Updated

The quiz show contestants stand in a semicircle. They look tense. The host is center stage, wearing black and an unveiled expression of contempt.

"You did marginally better than the first round," Anne Robinson chides the players. "Let me remind you, slow coaches and ditherers have no place on the team. It's time to vote off the weakest link."

And they do, forcing one of the humiliated band to shuffle away, a camera in their face and Robinson's tart words echoing as their TV epitaph: "You are the weakest link. Goodbye!"

Ouch. But that's entertainment, at least in Britain where Weakest Link is a smash hit. Now NBC is giving Americans their own version of the show that retains its prickly host, a London journalist turned TV star.

The network has lagged in matching competitors ABC (Who Wants to be a Millionaire) and CBS (Survivor) in the development of alternative shows, but it's betting big on Weakest Link.

It needs to. While returning series like The West Wing and Law & Order have performed strongly for NBC, newcomers such as Titans and First Years wobbled and crashed.

Also in the picture is a possible summer walkout by Hollywood writers and actors. That would put pressure on NBC and other networks to develop reality and quiz shows such as Weakest Link to fill in for missing sitcoms and dramas this fall.

The quiz show debuting at 8 p.m. EDT Monday could deliver for NBC, one analyst said.

"I think it has a shot," said Paul Schulman of the media-buying firm Schulman/Advanswers. "Outside Fox's Boston Public, nothing else is in the 8-9 p.m. hour. It has a shot to at least be a marginal hit."

He added, however, that NBC hasn't had a show that worked on Monday since Fresh Prince of Bel-Air.

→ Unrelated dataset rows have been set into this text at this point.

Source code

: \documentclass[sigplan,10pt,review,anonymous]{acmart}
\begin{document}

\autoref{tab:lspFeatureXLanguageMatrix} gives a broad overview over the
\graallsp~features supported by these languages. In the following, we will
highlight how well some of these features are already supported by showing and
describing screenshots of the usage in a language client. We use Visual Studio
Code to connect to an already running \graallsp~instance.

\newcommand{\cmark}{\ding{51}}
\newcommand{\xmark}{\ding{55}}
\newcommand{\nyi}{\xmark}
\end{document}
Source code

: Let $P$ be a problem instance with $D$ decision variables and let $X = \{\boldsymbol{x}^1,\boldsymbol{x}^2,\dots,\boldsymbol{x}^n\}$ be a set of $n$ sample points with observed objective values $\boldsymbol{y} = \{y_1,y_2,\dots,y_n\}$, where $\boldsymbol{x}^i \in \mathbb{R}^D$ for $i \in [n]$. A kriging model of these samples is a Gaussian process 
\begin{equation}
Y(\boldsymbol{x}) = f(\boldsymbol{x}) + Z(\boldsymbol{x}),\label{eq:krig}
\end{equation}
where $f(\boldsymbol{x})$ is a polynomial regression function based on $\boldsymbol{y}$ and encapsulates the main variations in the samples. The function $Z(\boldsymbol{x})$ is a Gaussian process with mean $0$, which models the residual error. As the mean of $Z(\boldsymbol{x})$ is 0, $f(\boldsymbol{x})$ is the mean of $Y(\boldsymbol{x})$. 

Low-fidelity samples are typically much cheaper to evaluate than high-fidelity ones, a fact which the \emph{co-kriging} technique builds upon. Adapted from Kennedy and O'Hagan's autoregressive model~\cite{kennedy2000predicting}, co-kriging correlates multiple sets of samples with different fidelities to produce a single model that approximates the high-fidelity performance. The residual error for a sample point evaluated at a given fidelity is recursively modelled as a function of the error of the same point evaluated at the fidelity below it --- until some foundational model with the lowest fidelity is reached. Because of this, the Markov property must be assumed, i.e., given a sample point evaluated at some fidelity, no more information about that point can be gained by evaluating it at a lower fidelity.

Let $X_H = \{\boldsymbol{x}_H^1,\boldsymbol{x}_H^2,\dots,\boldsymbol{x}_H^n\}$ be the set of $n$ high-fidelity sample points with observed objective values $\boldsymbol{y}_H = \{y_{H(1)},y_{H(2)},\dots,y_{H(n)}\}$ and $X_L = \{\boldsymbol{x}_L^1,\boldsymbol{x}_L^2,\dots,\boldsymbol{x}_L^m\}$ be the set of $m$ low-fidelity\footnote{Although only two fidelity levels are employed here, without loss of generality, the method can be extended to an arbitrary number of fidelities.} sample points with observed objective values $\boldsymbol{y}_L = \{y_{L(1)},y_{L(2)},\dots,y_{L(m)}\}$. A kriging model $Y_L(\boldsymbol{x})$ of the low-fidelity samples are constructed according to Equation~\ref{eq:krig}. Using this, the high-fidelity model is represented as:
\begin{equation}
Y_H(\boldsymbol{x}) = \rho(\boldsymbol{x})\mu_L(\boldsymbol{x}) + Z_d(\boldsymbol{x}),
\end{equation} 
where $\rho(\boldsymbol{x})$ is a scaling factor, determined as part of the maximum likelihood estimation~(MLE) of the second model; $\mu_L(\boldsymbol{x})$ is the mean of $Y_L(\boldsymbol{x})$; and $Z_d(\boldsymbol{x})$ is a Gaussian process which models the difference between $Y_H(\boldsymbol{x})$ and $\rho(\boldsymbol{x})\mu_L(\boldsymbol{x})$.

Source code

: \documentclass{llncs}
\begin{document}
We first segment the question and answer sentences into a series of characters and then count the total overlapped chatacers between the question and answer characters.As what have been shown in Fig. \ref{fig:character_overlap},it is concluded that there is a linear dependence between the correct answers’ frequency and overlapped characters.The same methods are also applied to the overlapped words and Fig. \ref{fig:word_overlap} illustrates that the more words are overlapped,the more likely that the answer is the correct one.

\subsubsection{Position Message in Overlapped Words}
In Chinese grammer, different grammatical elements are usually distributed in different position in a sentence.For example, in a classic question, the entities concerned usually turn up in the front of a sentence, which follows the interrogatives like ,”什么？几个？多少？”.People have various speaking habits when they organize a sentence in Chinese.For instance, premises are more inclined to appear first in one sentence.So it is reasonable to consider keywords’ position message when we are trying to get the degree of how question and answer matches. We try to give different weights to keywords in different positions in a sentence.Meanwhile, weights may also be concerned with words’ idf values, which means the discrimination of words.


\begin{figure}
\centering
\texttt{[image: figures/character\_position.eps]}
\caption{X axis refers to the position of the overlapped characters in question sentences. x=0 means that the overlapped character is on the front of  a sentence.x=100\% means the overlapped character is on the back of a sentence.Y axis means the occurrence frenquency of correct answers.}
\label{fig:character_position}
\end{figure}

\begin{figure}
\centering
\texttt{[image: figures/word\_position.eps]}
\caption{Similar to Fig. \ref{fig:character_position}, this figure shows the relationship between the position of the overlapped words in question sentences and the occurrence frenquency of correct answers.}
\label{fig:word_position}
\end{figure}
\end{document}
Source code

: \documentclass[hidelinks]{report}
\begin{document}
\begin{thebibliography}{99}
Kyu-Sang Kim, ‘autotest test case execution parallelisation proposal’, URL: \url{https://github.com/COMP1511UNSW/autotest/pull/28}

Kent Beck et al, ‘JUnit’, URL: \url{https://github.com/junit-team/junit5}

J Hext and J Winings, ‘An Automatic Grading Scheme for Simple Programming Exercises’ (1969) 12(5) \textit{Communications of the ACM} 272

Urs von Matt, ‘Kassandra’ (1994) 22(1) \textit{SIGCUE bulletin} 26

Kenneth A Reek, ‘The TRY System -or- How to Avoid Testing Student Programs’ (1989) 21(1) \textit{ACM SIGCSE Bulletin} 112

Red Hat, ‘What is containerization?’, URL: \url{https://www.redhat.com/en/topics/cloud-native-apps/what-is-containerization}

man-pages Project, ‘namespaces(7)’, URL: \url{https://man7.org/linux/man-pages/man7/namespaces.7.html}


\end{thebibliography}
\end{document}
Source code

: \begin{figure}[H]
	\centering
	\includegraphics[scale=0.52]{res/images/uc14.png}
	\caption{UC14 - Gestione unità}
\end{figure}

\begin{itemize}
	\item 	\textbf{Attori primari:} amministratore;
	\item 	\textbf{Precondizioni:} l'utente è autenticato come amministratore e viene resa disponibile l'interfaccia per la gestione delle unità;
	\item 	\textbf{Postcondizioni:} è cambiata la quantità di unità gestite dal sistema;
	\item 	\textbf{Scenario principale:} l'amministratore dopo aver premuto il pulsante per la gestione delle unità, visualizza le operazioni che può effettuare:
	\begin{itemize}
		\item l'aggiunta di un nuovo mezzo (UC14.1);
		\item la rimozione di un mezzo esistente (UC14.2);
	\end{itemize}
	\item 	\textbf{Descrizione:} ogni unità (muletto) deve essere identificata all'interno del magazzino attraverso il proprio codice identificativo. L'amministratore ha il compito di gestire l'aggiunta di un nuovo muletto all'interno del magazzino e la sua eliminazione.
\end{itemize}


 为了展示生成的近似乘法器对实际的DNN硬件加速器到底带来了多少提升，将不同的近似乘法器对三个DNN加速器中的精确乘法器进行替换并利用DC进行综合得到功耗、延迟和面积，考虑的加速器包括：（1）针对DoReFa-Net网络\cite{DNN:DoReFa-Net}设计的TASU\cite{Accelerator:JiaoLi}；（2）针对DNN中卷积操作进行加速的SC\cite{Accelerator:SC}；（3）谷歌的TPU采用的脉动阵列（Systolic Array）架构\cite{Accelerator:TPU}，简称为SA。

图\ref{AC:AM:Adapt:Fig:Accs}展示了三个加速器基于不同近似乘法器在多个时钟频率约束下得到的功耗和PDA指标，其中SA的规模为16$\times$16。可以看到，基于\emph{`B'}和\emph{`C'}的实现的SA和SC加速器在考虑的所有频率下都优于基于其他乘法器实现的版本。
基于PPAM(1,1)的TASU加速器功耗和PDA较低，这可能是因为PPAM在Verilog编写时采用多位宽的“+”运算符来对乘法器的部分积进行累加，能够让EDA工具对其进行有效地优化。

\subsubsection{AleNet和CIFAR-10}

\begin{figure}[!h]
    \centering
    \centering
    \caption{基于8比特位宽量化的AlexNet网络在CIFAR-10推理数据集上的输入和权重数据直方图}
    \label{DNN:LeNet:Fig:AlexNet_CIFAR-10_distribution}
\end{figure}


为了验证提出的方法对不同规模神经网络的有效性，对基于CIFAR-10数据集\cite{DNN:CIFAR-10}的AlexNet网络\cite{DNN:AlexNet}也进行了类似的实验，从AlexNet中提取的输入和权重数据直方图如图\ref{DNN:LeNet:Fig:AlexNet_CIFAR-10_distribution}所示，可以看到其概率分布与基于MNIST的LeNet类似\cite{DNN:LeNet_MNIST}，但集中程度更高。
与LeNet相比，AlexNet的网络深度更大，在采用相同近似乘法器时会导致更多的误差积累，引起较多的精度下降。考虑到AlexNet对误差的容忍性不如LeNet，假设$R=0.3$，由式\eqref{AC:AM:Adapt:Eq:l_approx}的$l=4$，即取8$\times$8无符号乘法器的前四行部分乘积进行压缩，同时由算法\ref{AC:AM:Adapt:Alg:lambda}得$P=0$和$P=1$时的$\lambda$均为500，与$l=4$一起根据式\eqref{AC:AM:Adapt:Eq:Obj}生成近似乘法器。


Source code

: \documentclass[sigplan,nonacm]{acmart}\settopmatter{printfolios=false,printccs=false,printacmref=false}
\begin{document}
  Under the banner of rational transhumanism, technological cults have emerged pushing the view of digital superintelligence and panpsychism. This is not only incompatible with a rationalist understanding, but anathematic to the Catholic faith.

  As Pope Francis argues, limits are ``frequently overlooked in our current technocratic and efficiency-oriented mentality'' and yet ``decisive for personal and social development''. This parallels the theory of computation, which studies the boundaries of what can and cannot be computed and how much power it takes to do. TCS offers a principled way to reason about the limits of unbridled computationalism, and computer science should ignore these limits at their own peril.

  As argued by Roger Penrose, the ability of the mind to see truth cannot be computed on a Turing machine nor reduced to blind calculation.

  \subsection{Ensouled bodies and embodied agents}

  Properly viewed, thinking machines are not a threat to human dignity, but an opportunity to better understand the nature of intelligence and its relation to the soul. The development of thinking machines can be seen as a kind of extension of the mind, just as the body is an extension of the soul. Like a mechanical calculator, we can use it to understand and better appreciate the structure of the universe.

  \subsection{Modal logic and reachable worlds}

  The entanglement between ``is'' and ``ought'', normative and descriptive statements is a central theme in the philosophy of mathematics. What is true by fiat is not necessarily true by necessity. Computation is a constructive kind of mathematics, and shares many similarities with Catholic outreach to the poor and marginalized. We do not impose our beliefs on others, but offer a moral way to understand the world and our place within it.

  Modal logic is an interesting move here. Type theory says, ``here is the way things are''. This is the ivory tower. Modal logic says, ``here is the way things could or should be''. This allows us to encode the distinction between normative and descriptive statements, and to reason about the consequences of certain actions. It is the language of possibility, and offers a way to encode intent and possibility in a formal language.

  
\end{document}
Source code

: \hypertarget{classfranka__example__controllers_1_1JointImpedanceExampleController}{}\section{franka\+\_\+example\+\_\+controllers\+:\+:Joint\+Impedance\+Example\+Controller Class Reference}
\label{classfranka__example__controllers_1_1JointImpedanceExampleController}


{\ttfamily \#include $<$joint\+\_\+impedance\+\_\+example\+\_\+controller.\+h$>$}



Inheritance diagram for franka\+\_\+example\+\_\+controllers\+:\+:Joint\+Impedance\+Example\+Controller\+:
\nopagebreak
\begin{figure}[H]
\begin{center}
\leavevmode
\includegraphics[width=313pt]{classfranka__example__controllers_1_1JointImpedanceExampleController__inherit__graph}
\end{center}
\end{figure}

Weakest Link is getting a splashy, triple-pump launch after weeks of heavy promotion. Its Monday debut will be followed by additional episodes at 9:30 p.m. EDT Tuesday and 10 p.m. EDT Wednesday.

Patterned closely on the British version but with heftier cash prizes, it's a kind of stagebound Survivor: Players work with and against each other in pursuit of up to $1 million, winner take all.

Answering questions individually, contestants can collectively amass up to $125,000 each round. The group votes out one player at the end of a round, ultimately leaving two people in the fray.

The questions in the British version (a preview of the U.S. show was unavailable) are standard quiz-show stuff. "If each side of an Egyptian pyramid is 220 meters long, how far would you walk if you went around it?" (880 meters) or "In the animal kingdom, which 'j' is the largest South American cat?" (the jaguar) were among the queries posed to British players.

But it's style, not substance, that sets Weakest Link apart. Like a one-woman hit squad, Robinson peppers the contestants with rapid-fire questions and high-caliber insults.

After one player flubbed a science question, Robinson politely asked his profession. He was a teacher, the man offered.

"You're actually a coordinator for science in the school," she replied, taking aim.

"I certainly am," he said.

"Are you sure about that?" Robinson curtly replied. Fire!

Draped in black designer garb that gives her the air of a chic Western gunslinger, her mouth pursed hard, Robinson breaks the mold of the blandly inoffensive TV personality.

Could bubbly Regis Philbin ever be so cold? Or courtly Alex Trebek?

That's their problem, suggests Robinson, 56, who argues she is the one taking the high ground.

"Quiz show contestants are really very feisty and very sure of themselves and it just would have been inappropriate and patronizing to treat them any other way," Robinson said in an interview.

In her career on TV and as a journalist (she's currently a columnist for The Times of London), Robinson says she's avoided patronizing people or talking to them "as if their dog had just died."

As applied to Weakest Link, it's an approach she believes makes for good television. "It's feisty, it's fast, it's dramatic. It's a bit like a car crash, but you look anyway."

It certainly has more pep than Who Wants to be a Millionaire, Robinson notes. "Mind you, it wouldn't be difficult to have more energy than what's-his-face," she says of its host.

With an "oops" expression, she reminds herself to be a bit more discreet. But Robinson —  who has a winning off-camera smile —  just can't stop. She goes on to recall the dismal interviews she conducted as a radio host with the likes of Mel Gibson (he fell asleep) and Meg Ryan (she was on autopilot).

"Michael Jackson turned up two hours late," she continues. "John Malkovich came on and there were so many silences people rang up to see if their set had gone bad."

Those experiences made her vow to keep things interesting when the ball was in her court. Robinson believes U.S. viewers will understand that Weakest Link is a form of performance art, not cruelty.

"There is a sense of the absurd about it. And me winking at the end —  it's a conspiracy."

If the prime-time Weakest Link catches fire, NBC may launch a syndicated daytime version. But the host under consideration may be too polite to equal Robinson: It's Survivor schemer Richard Hatch.